10/21/2005 - In the eight years since Vanderbilt created its Idiopathic Pulmonary Fibrosis (IPF) Center, it has grown to become one of the largest IPF referral centers in the nation.
This year the center joined a network of academic medical centers funded by a five-year National Institutes of Health (NIH) grant to develop effective therapies for IPF.
IPF is a debilitating, progressive, scarring disease of the lung that results in respiratory failure. Very little is understood about the cause and there is presently no effective medical therapy.
IPF is not incredibly common, said Lisa Lancaster, M.D., assistant professor of Medicine and clinical director of the IPF program and IPF Clinical Trials Center. But we are seeing many more cases. We think the epidemiological studies underestimate the true prevalence of the disease.
Standard treatment has included potent immune suppressing medications, but none of the prior studies have shown that these medications are effective for this disease.
Currently the No. 1 treatment option for patients is enrolling in a clinical trial.

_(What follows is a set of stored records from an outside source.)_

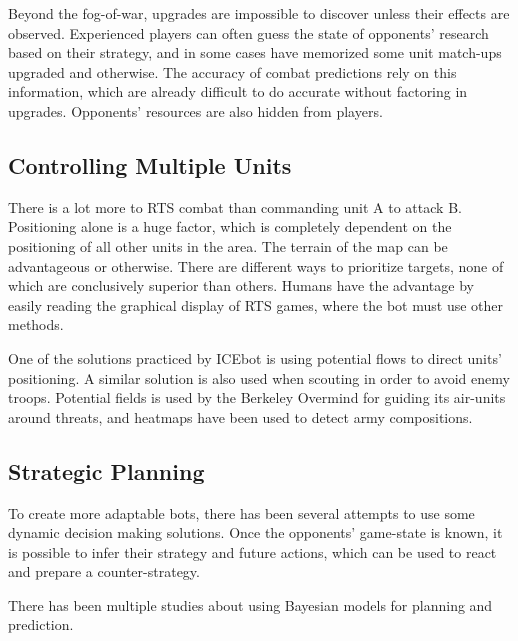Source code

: 	Beyond the fog-of-war, upgrades are impossible to discover unless their effects are observed. Experienced players can often guess the state of opponents' research based on their strategy, and in some cases have memorized some unit match-ups upgraded and otherwise. The accuracy of combat predictions rely on this information, which are already difficult to do accurate without factoring in upgrades. Opponents' resources are also hidden from players.
	
	
	\subsection*{Controlling Multiple Units}
	There is a lot more to RTS combat than commanding unit A to attack B. Positioning alone is a huge factor, which is completely dependent on the positioning of all other units in the area. The terrain of the map can be advantageous or otherwise. There are different ways to prioritize targets, none of which are conclusively superior than others. Humans have the advantage by easily reading the graphical display of RTS games, where the bot must use other methods.
	
	One of the solutions practiced by ICEbot is using potential flows to direct units' positioning. A similar solution is also used when scouting in order to avoid enemy troops. Potential fields is used by the Berkeley Overmind for guiding its air-units around threats, and heatmaps have been used to detect army compositions. \cite{Overmind} \cite{Potential12} \cite{PotentialNav}

	\subsection*{Strategic Planning}
	To create more adaptable bots, there has been several attempts to use some dynamic decision making solutions. Once the opponents' game-state is known, it is possible to infer their strategy and future actions, which can be used to react and prepare a counter-strategy.
	
	There has been multiple studies about using Bayesian models for planning and prediction. \cite{BayTac}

The other option for a patient who qualifies is lung transplantation the only definitive therapeutic treatment available, but one which is associated with its own unique problems.

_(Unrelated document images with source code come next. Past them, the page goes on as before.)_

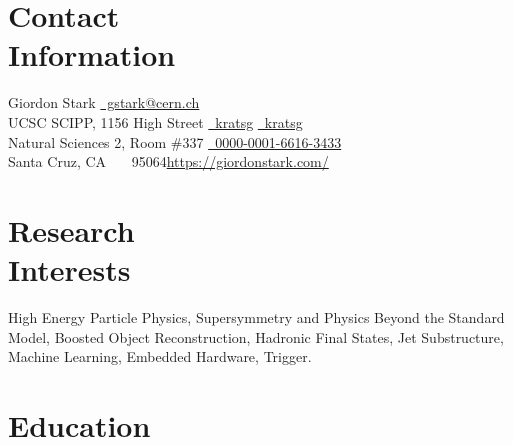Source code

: \documentclass[margin,line]{resume}
\let\origsection\section%
\let\section\subsection%
\let\section\origsection%
\begin{document}
\begin{resume}

\section{\mysidestyle Contact\\Information}

Giordon Stark                 \hfill \href{mailto:gstark@cern.ch}{~gstark@cern.ch}
\vspace{0mm}\\\vspace{0mm}%
UCSC SCIPP, 1156 High Street  \hfill \href{https://github.com/kratsg}{~kratsg} {\large\rmfamily\textbullet} \href{https://twitter.com/kratsg}{~kratsg}
\vspace{0mm}\\\vspace{0mm}%
Natural Sciences 2, Room \#337       \hfill \href{https://orcid.org/0000-0001-6616-3433}{~0000-0001-6616-3433}
\vspace{0mm}\\\vspace{0mm}%
Santa Cruz, CA \ \ \ 95064\hfill\href{https://giordonstark.com/?utm_source=cv}{https://giordonstark.com/}\\
\vspace{-6.5mm}%

\section{\mysidestyle Research\\Interests}
{\small
High Energy Particle Physics, Supersymmetry and Physics Beyond the Standard
Model, Boosted Object Reconstruction, Hadronic Final States, Jet
Substructure, Machine Learning, Embedded Hardware, Trigger.
}
\section{\mysidestyle Education}


\end{resume}
\end{document}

The average life expectancy for IPF patients is five to six years after diagnosis. The progressive scarring restricts the lungs ability to exchange oxygen and carbon dioxide, leading to shortness of breath and increased risk of infections. Even a modest infection may have serious consequences, whether viral or bacterial, and could be life threatening.

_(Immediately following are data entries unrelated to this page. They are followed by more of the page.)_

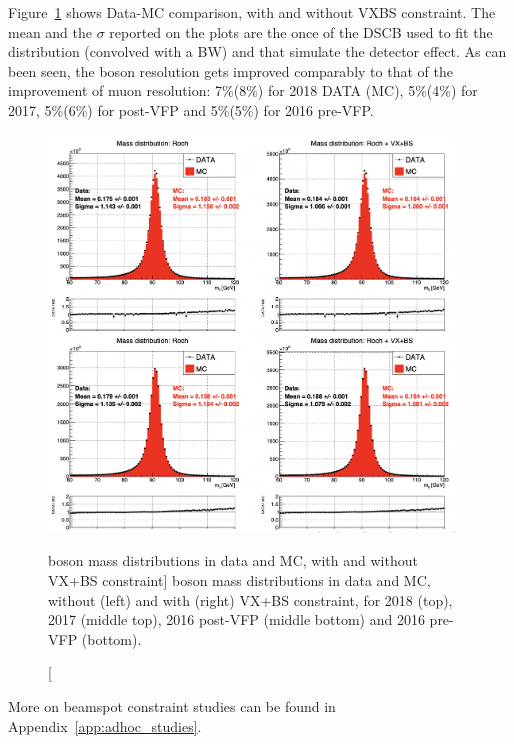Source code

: Figure~\ref{UL_ZBoson_DataMC_comparison_VXBS} shows Data-MC comparison, with and without VXBS constraint.
The mean and the $\sigma$ reported on the plots are the once of the DSCB used to fit the distribution (convolved with a BW) and that simulate the detector effect.
As can been seen, the \PZ boson resolution gets improved comparably to that of the improvement of muon \pT resolution:
7\%(8\%) for 2018 DATA (MC), 5\%(4\%) for 2017, 5\%(6\%) for post-VFP and 5\%(5\%) for 2016 pre-VFP. 
\begin{figure}[!htbp]
\begin{center}
	\includegraphics[width=0.96\textwidth]{figures/higgsmassmeas/vxbs/vxbs_mZdist_2017_2018.png}
    \caption
        [\PZ boson mass distributions in data and MC, with and without VX+BS constraint]
        {\PZ boson mass distributions in data and MC, without (left) and with (right) VX+BS constraint, %
        for 2018 (top), 2017 (middle top), 2016 post-VFP (middle bottom) and 2016 pre-VFP (bottom).
        }
\label{UL_ZBoson_DataMC_comparison_VXBS}
\end{center}
\end{figure}

More on beamspot constraint studies can be found in Appendix~\ref{app:adhoc_studies}. %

Our goals are to improve health care for IPF patients by offering therapeutic trials, evaluating patients for lung transplantation and providing patient and family education, said Lancaster. We've also formed a monthly support group for IPF patients and their families.
Vanderbilt evaluated more than 170 new IPF patients last year and the number of new referrals continues to grow. More than 80 patients have been enrolled in IPF clinical trials at Vanderbilt.
Vanderbilt currently has five active trials of IPF drugs under way, with a sixth slated for early 2006.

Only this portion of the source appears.